Dès lors, les actions en justice se multiplient et les juges doivent faire la part des choses entre « les nécessités de l’actualité », critère que la Cour de Cassation a transformé en « intérêt général » de l’information[5], et ce qui relève de l’ordre purement privé. Ils vont s’attarder sur la question de savoir si la personnalité politique a provoqué la divulgation et si, dans le cas contraire, elle peut être considérée comme une information d’intérêt général. Le même mécanisme sera suivi pour les photographies. La première question sera de connaître l’origine de la photo, la seconde d’envisager le caractère d’intérêt général de l’information qu’elle révèle.

 

Les affaires Trierweiler

 

Dans les affaires Trierweiler, concernant les photographies de la baignade du fort de Brégançon, les choses sont plus complexes qu’elles n’y paraissent.

 

A première vue, suite aux éléments théoriques qui viennent d’être exposées, la vie privée Première Dame est protégée par l’article 9 du Code Civil, malgré son statut public, et peut donc empêcher la publication de son image sans son autorisation (droit subjectif, sans condition et ce quelque soit la notoriété de la personne). Le Président et sa compagne ne sont pas à l’origine de la divulgation des photos, qui ne peuvent être considérées comme étant des informations d’intérêt général (il s’agit d’une baignade en mer !). Dès lors, l’action en justice paraît fondée.

Néanmoins, la réparation du préjudice par Valérie Trierweiler n’est pas évidente, du fait de l’éventuelle complaisance dont elle aurait fait part. En effet, selon les journalistes et photographes, auteurs des publications litigieuses, une indulgence avait été de mise cette année, envers les journalistes qui, non seulement auraient « été contrôlés par les services de sécurité de la Présidence » mais auraient « même autorisés cette année par les services de protection à ancrer leurs bateaux face au fort de Brégançon »[6] . De même, une certaine collusion du couple présidentiel peut être décelée, dans la mesure où, François Hollande et Valérie Trierweiler auraient choisi de ne pas rester derrière des brises vues, installées exprès pour les protéger des regards indiscrets.

 

Dès lors, au vu de ces éléments (évoqués au conditionnel dans la mesure où il s’agit d’éléments de défense de la part de l’un des magazines mis en cause), il est possible de douter de la décision finale des juges.

Les hommes et femmes publics, et notamment politiques, ont donc, comme tout à chacun, droit à la protection de leur vie privée et notamment de leur image, qui en est un élément.

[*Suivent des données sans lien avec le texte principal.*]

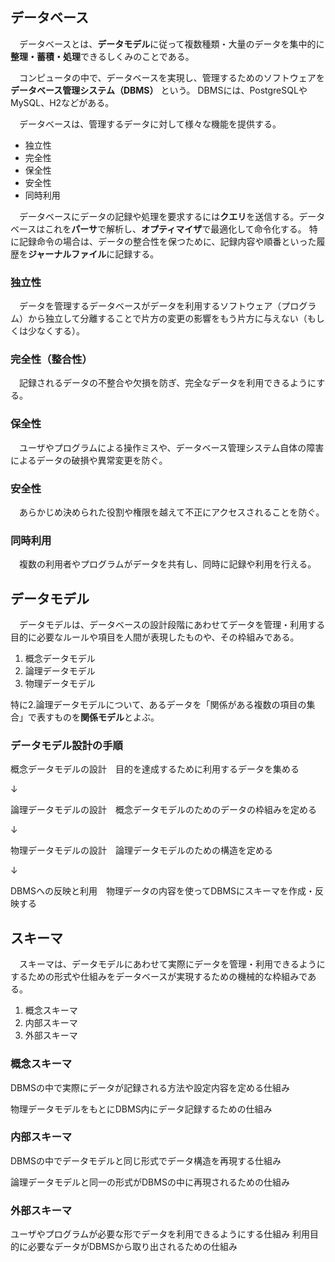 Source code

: ## データベース
　データベースとは、**データモデル**に従って複数種類・大量のデータを集中的に**整理・蓄積・処理**できるしくみのことである。

　コンピュータの中で、データベースを実現し、管理するためのソフトウェアを**データベース管理システム（DBMS）** という。
DBMSには、PostgreSQLやMySQL、H2などがある。

　データベースは、管理するデータに対して様々な機能を提供する。
* 独立性
* 完全性
* 保全性
* 安全性
* 同時利用

　データベースにデータの記録や処理を要求するには**クエリ**を送信する。データベースはこれを**パーサ**で解析し、**オプティマイザ**で最適化して命令化する。
特に記録命令の場合は、データの整合性を保つために、記録内容や順番といった履歴を**ジャーナルファイル**に記録する。


### 独立性
　データを管理するデータベースがデータを利用するソフトウェア（プログラム）から独立して分離することで片方の変更の影響をもう片方に与えない（もしくは少なくする）。

### 完全性（整合性）
　記録されるデータの不整合や欠損を防ぎ、完全なデータを利用できるようにする。

### 保全性
　ユーザやプログラムによる操作ミスや、データベース管理システム自体の障害によるデータの破損や異常変更を防ぐ。

### 安全性
　あらかじめ決められた役割や権限を越えて不正にアクセスされることを防ぐ。

### 同時利用
　複数の利用者やプログラムがデータを共有し、同時に記録や利用を行える。
 


## データモデル
　データモデルは、データベースの設計段階にあわせてデータを管理・利用する目的に必要なルールや項目を人間が表現したものや、その枠組みである。
1. 概念データモデル　
2. 論理データモデル
3. 物理データモデル

特に2.論理データモデルについて、あるデータを「関係がある複数の項目の集合」で表すものを**関係モデル**とよぶ。

### データモデル設計の手順
概念データモデルの設計　目的を達成するために利用するデータを集める

↓

論理データモデルの設計　概念データモデルのためのデータの枠組みを定める

↓

物理データモデルの設計　論理データモデルのための構造を定める

↓

DBMSへの反映と利用　物理データの内容を使ってDBMSにスキーマを作成・反映する




## スキーマ
　スキーマは、データモデルにあわせて実際にデータを管理・利用できるようにするための形式や仕組みをデータベースが実現するための機械的な枠組みである。

1. 概念スキーマ
2. 内部スキーマ
3. 外部スキーマ

### 概念スキーマ
DBMSの中で実際にデータが記録される方法や設定内容を定める仕組み

物理データモデルをもとにDBMS内にデータ記録するための仕組み

### 内部スキーマ
DBMSの中でデータモデルと同じ形式でデータ構造を再現する仕組み

論理データモデルと同一の形式がDBMSの中に再現されるための仕組み

### 外部スキーマ
ユーザやプログラムが必要な形でデータを利用できるようにする仕組み
利用目的に必要なデータがDBMSから取り出されるための仕組み






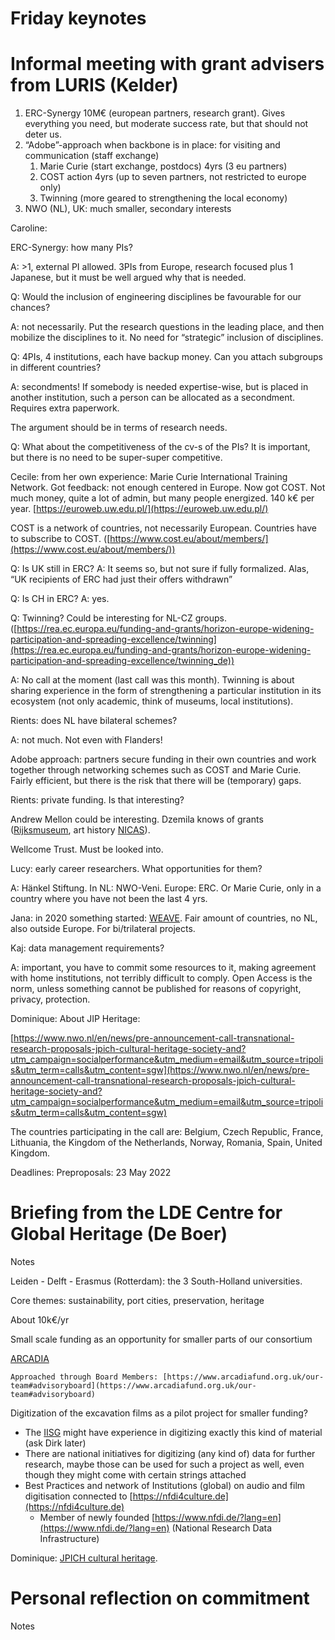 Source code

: # Friday keynotes

# **Informal meetin**g with grant advisers from LURIS (Kelder) 



1. ERC-Synergy 10M€ (european partners, research grant). Gives everything you need, but moderate success rate, but that should not deter us.
2. “Adobe”-approach when backbone is in place: for visiting and communication (staff exchange)
    1. Marie Curie (start exchange, postdocs) 4yrs (3 eu partners)
    2. COST action 4yrs (up to seven partners, not restricted to europe only)
    3. Twinning (more geared to strengthening the local economy)
3. NWO (NL), UK: much smaller, secondary interests

Caroline: 

ERC-Synergy: how many PIs?

A: >1, external PI allowed. 3PIs from Europe, research focused plus 1 Japanese, but it must be well argued why that is needed.

Q: Would the inclusion of engineering disciplines be favourable for our chances?

A: not necessarily. Put the research questions in the leading place, and then mobilize the disciplines to it. No need for “strategic” inclusion of disciplines.

Q: 4PIs, 4 institutions, each have backup money. Can you attach subgroups in different countries? 

A: secondments! If somebody is needed expertise-wise, but is placed in another institution, such a person can be allocated as a secondment. Requires extra paperwork.

The argument should be in terms of research needs.

Q: What about the competitiveness of the cv-s of the PIs? It is important, but there is no need to be super-super competitive. 

Cecile: from her  own experience: Marie Curie International Training Network. Got feedback: not enough centered in Europe. Now got COST. Not much money, quite a lot of admin, but many people energized. 140 k€ per year. [https://euroweb.uw.edu.pl/](https://euroweb.uw.edu.pl/) 

COST is a network of countries, not necessarily European. Countries have to subscribe to COST. ([https://www.cost.eu/about/members/](https://www.cost.eu/about/members/))

Q: Is UK still in ERC? A: It seems so, but not sure if fully formalized. Alas, “UK recipients of ERC had just their offers withdrawn”

Q: Is CH in ERC? A: yes.

Q: Twinning? Could be interesting for NL-CZ groups. ([https://rea.ec.europa.eu/funding-and-grants/horizon-europe-widening-participation-and-spreading-excellence/twinning](https://rea.ec.europa.eu/funding-and-grants/horizon-europe-widening-participation-and-spreading-excellence/twinning_de))

A: No call at the moment (last call was this month). Twinning is about sharing experience in the form of strengthening a particular institution in its ecosystem (not only academic, think of museums, local institutions).

Rients: does NL have bilateral schemes? 

A: not much. Not even with Flanders!

Adobe approach: partners secure funding in their own countries and work together through networking schemes such as COST and Marie Curie. Fairly efficient, but there is the risk that there will be (temporary) gaps.

Rients: private funding. Is that interesting?

Andrew Mellon could be interesting. Dzemila knows of grants ([Rijksmuseum](https://www.rijksmuseum.nl/en/education/university-education/fellowship), art history [NICAS](https://www.nicas-research.nl/)).

Wellcome Trust. Must be looked into.

Lucy: early career researchers. What opportunities for them?

A: Hänkel Stiftung. In NL: NWO-Veni. Europe: ERC. Or Marie Curie, only in a country where you have not been the last 4 yrs.

Jana: in 2020 something started: [WEAVE](https://weave-research.net). Fair amount of countries, no NL, also outside Europe. For bi/trilateral projects.

Kaj: data management requirements? 

A: important, you have to commit some resources to it, making agreement with home institutions, not terribly difficult to comply. Open Access is the norm, unless something cannot be published for reasons of copyright, privacy, protection.

Dominique: About JIP Heritage:

[https://www.nwo.nl/en/news/pre-announcement-call-transnational-research-proposals-jpich-cultural-heritage-society-and?utm_campaign=socialperformance&utm_medium=email&utm_source=tripolis&utm_term=calls&utm_content=sgw](https://www.nwo.nl/en/news/pre-announcement-call-transnational-research-proposals-jpich-cultural-heritage-society-and?utm_campaign=socialperformance&utm_medium=email&utm_source=tripolis&utm_term=calls&utm_content=sgw)

The countries participating in the call are: Belgium, Czech Republic, France, Lithuania, the Kingdom of the Netherlands, Norway, Romania, Spain, United Kingdom.

Deadlines: Preproposals: 23 May 2022


# **Briefing from the LDE Centre for Global Heritage** (De Boer) 

Notes

Leiden - Delft - Erasmus (Rotterdam): the 3 South-Holland universities.

Core themes: sustainability, port cities, preservation, heritage

About 10k€/yr

Small scale funding as an opportunity for smaller parts of our consortium

[ARCADIA](https://www.arcadiafund.org.uk)

	Approached through Board Members: [https://www.arcadiafund.org.uk/our-team#advisoryboard](https://www.arcadiafund.org.uk/our-team#advisoryboard) 

Digitization of the excavation films as a pilot project for smaller funding?



* The [IISG](https://iisg.amsterdam/en) might have experience in digitizing exactly this kind of material (ask Dirk later)
* There are national initiatives for digitizing (any kind of) data for further research, maybe those can be used for such a project as well, even though they might come with certain strings attached
* Best Practices and network of Institutions (global) on audio and film digitisation connected to [https://nfdi4culture.de](https://nfdi4culture.de) 
    * Member of newly founded [https://www.nfdi.de/?lang=en](https://www.nfdi.de/?lang=en) (National Research Data Infrastructure)

Dominique: [JPICH cultural heritage](https://www.nwo.nl/en/news/pre-announcement-call-transnational-research-proposals-jpich-cultural-heritage-society-and?utm_campaign=socialperformance&utm_medium=email&utm_source=tripolis&utm_term=calls&utm_content=sgw).


# Personal reflection on commitment

Notes


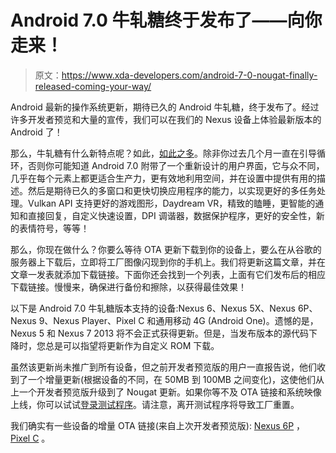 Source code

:# Android 7.0 牛轧糖终于发布了——向你走来！

> 原文：<https://www.xda-developers.com/android-7-0-nougat-finally-released-coming-your-way/>

Android 最新的操作系统更新，期待已久的 Android 牛轧糖，终于发布了。经过许多开发者预览和大量的宣传，我们可以在我们的 Nexus 设备上体验最新版本的 Android 了！

那么，牛轧糖有什么新特点呢？如此，[如此之多](https://android.googleblog.com/2016/08/android-70-nougat-more-powerful-os-made.html)。除非你过去几个月一直在引导循环，否则你可能知道 Android 7.0 附带了一个重新设计的用户界面，它与众不同，几乎在每个元素上都更适合生产力，更有效地利用空间，并在设置中提供有用的描述。然后是期待已久的多窗口和更快切换应用程序的能力，以实现更好的多任务处理。Vulkan API 支持更好的游戏图形，Daydream VR，精致的瞌睡，更智能的通知和直接回复，自定义快速设置，DPI 调谐器，数据保护程序，更好的安全性，新的表情符号，等等！

那么，你现在做什么？你要么等待 OTA 更新下载到你的设备上，要么在从谷歌的服务器上下载后，立即将工厂图像闪现到你的手机上。我们将更新这篇文章，并在文章一发表就添加下载链接。下面你还会找到一个列表，上面有它们发布后的相应下载链接。慢慢来，确保进行备份和擦除，以获得最佳效果！

以下是 Android 7.0 牛轧糖版本支持的设备:Nexus 6、Nexus 5X、Nexus 6P、Nexus 9、Nexus Player、Pixel C 和通用移动 4G (Android One)。遗憾的是，Nexus 5 和 Nexus 7 2013 将不会正式获得更新。但是，当发布版本的源代码下降时，您总是可以指望将更新作为自定义 ROM 下载。

虽然该更新尚未推广到所有设备，但之前开发者预览版的用户一直报告说，他们收到了一个增量更新(根据设备的不同，在 50MB 到 100MB 之间变化)，这使他们从上一个开发者预览版升级到了 Nougat 更新。如果你等不及 OTA 链接和系统映像上线，你可以试试[登录测试程序](https://www.google.com/android/beta)。请注意，离开测试程序将导致工厂重置。

我们确实有一些设备的增量 OTA 链接(来自上次开发者预览版): [Nexus 6P](https://android.googleapis.com/packages/ota/google_angler_angler/cd46eea77538f6a35b49e26893a7962987b7c4ad.zip) ， [Pixel C](https://android.googleapis.com/packages/ota/google_dragon_ryu/2b0d80e539b415ed50f59d5aadc509a995f777d1.zip) 。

Néanmoins, lorsqu’il s’agit de cette catégorie de personnes, la simple absence d’autorisation ne suffira pas à obtenir réparation, le caractère d’intérêt général de l’information ainsi divulguée devant être pris en compte. Excepté ce bémol, propre aux personnalités publiques et notamment politiques, les mécanismes de réparation mis en œuvre seront les même que pour n’importe quelle « personne normale »...

 


[1] T. civ. Seine, 16 janvier 1858, D. 1858, 3, p. 62

[2] Loi n°70-643 du 17 juillet 1970, tendant à renforcer la garantie des droits individuels des citoyens

[3] Cap Paris, 1re ch., 1re sect., 12 septembre 1995, Sté Cogédipresse c/ Catherine Deneuve, Légipresse, n° 129-III, p.21

[4] ADER (B), La protection judiciaire de la vie privée des personnalités politiques: entre modernité et subjectivité, Legicom 2009, n° 43, p.13-18

[5] Cour de Cassation (1re ch. Civ.) 15 mai 2007, Mme X. c/ Sté de conception de presse et d’édition, LP 242-27

[6] Note du porte-parole du Magazine Closer, suite à la divulgation de l’information selon laquelle Valérie Trierweiler avait l’intention d’attaquer le magazine pour atteinte au droit à l’image.